[Records from a dataset]
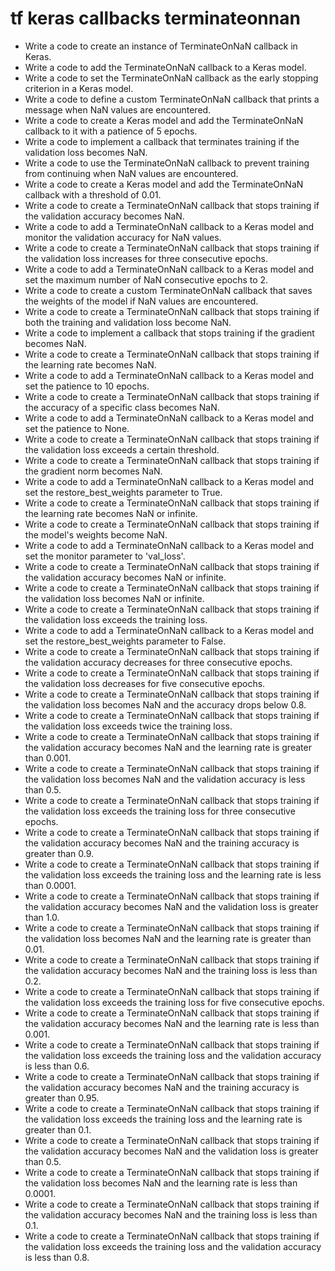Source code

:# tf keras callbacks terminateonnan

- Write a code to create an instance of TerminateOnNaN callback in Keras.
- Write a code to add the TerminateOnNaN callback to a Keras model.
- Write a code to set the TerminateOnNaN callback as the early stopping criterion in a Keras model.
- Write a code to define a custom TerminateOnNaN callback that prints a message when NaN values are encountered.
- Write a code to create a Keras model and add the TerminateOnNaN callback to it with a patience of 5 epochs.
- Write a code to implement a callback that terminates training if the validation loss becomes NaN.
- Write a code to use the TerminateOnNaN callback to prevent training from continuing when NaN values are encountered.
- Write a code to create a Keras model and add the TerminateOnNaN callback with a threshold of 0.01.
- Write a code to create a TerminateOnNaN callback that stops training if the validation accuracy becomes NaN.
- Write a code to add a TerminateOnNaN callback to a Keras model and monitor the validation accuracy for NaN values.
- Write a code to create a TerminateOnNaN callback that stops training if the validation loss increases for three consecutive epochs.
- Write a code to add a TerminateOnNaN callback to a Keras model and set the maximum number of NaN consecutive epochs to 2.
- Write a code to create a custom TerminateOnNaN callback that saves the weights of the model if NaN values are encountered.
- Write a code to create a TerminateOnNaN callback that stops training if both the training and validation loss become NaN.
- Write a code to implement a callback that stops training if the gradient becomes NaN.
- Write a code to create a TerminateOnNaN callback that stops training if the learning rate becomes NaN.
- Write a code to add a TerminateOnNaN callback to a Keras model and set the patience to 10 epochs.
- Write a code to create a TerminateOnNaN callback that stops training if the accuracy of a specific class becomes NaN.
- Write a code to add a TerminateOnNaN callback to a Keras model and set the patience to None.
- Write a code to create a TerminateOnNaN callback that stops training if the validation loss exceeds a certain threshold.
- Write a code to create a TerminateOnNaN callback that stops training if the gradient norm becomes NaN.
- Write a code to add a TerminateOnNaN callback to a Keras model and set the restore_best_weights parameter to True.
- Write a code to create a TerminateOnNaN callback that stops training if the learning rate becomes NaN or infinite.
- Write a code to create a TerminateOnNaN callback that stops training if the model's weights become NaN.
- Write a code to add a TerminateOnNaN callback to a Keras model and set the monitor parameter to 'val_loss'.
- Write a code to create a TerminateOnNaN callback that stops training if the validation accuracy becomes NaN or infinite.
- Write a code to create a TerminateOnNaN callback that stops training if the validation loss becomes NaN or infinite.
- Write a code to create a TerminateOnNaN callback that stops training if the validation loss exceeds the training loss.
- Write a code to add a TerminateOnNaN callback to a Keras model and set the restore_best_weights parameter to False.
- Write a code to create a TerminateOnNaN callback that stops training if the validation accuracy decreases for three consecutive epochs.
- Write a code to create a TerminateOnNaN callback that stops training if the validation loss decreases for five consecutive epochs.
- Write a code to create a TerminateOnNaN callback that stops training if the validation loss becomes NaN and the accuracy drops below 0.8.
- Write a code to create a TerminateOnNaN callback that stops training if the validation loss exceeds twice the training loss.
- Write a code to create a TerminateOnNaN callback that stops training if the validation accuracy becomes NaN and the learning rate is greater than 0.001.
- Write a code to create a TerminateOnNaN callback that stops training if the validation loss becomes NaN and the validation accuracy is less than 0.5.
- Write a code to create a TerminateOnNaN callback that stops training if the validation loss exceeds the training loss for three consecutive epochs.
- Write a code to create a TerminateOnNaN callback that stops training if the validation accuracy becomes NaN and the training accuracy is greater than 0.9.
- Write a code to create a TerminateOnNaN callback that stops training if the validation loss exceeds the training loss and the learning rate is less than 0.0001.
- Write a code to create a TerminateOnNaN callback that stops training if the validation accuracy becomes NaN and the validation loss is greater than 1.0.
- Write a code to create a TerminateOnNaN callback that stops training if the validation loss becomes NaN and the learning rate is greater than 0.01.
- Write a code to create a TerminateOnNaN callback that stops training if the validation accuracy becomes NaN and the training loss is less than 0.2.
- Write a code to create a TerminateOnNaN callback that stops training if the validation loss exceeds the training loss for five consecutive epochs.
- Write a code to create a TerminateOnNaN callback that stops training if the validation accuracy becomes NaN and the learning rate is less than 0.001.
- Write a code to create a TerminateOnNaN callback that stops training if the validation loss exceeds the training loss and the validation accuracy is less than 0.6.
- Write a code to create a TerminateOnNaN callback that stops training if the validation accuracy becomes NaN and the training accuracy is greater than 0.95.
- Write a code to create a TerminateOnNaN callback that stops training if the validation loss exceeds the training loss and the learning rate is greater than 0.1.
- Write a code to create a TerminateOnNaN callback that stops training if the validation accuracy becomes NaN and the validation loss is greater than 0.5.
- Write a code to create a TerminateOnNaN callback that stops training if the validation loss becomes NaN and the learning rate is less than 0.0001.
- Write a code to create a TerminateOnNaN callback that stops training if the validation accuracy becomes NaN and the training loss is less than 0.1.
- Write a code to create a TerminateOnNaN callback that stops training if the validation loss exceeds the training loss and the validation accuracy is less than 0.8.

◆ **Your assignment**
Search the entries for the word "gradient" and pick out every line that holds it.

◆ **Reply to the exercise**
- Write a code to implement a callback that stops training if the gradient becomes NaN.
- Write a code to create a TerminateOnNaN callback that stops training if the gradient norm becomes NaN.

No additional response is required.